Wilshere’s all-action style is always going to come at some cost. The way in which he plays, driving at players and hurtling himself into tackles will always produce risk. He’s not the kind to shy away from a challenge and rightly so. He’s not touted as a future Arsenal and England captain for nothing. But there comes a point when he needs to take notice of the signals his body is sending him.
He missed the best part of 18 crucial months of development as a footballer due to the fact he played through a whole previous season with a recurrent ankle injury. He approached it with great fortitude but it ultimately cost him, and Arsenal. At a time where the Gunners lost two absolutely pivotal players in Cesc Fabregas and Samir Nasri, the time had come for young Jack to step up to the plate. But such was the extent of his ankle complaint, he was nowhere to be found.
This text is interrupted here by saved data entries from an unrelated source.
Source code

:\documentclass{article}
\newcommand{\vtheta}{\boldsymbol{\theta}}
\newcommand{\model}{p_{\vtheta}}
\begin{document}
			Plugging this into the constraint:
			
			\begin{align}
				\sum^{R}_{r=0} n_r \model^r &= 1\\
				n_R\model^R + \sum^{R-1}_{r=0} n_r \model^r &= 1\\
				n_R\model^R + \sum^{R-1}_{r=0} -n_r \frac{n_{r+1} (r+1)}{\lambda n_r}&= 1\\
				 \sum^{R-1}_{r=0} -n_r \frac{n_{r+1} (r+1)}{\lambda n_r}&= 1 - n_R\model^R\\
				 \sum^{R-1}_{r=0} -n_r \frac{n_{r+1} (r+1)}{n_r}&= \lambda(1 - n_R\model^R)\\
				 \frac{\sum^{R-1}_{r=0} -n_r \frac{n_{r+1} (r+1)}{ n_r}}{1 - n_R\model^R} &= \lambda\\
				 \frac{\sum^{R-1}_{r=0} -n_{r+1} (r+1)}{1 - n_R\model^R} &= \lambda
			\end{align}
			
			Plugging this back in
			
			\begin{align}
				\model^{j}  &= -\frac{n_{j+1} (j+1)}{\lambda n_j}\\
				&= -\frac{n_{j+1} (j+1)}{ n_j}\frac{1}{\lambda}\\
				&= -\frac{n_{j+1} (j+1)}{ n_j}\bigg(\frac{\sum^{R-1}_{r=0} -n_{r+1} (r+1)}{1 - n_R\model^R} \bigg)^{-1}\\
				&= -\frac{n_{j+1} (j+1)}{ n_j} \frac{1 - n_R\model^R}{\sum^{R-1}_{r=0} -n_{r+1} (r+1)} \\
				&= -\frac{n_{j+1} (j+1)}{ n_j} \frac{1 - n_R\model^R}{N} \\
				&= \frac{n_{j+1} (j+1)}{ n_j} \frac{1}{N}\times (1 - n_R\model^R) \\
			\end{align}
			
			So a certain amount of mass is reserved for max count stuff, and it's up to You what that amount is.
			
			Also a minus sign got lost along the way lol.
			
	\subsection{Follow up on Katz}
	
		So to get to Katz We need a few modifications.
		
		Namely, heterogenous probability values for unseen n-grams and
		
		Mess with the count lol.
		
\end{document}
If a six-week week absence just nine weeks before the announcement of the provisional World Cup squad isn’t enough to send a message to him, then I don’t know what is. Wilshere’s desire to play every minute of every game is admirable, but he now faces an anxious wait. Hodgson has admitted he won’t risk a player who isn’t 100 per cent fit when he has so many options to choose from. With the emergence of Jordan Henderson, Adam Lallana, Alex Oxlade-Chamberlain and Ross Barkley as seriously viable options for a central role, Wilshere can no longer be guaranteed his place in the side.
It would be a huge shame and a real blow to everyone involved if Jack Wilshere doesn’t recover in time to make the World Cup. With the qualities he has there is no doubt in my mind that he deserves his place. What he can bring to the side, nobody else can. But his body can only take so much. Wilshere has the potential to become indispensable, but he isn’t giving himself the chance. If Hodgson isn’t going to take unnecessary risks, then neither should Jack. It can be best for a boxer to stay grounded once he is grounded and the same can apply to Jack. It’s time he opens his mind to what his body is trying to say.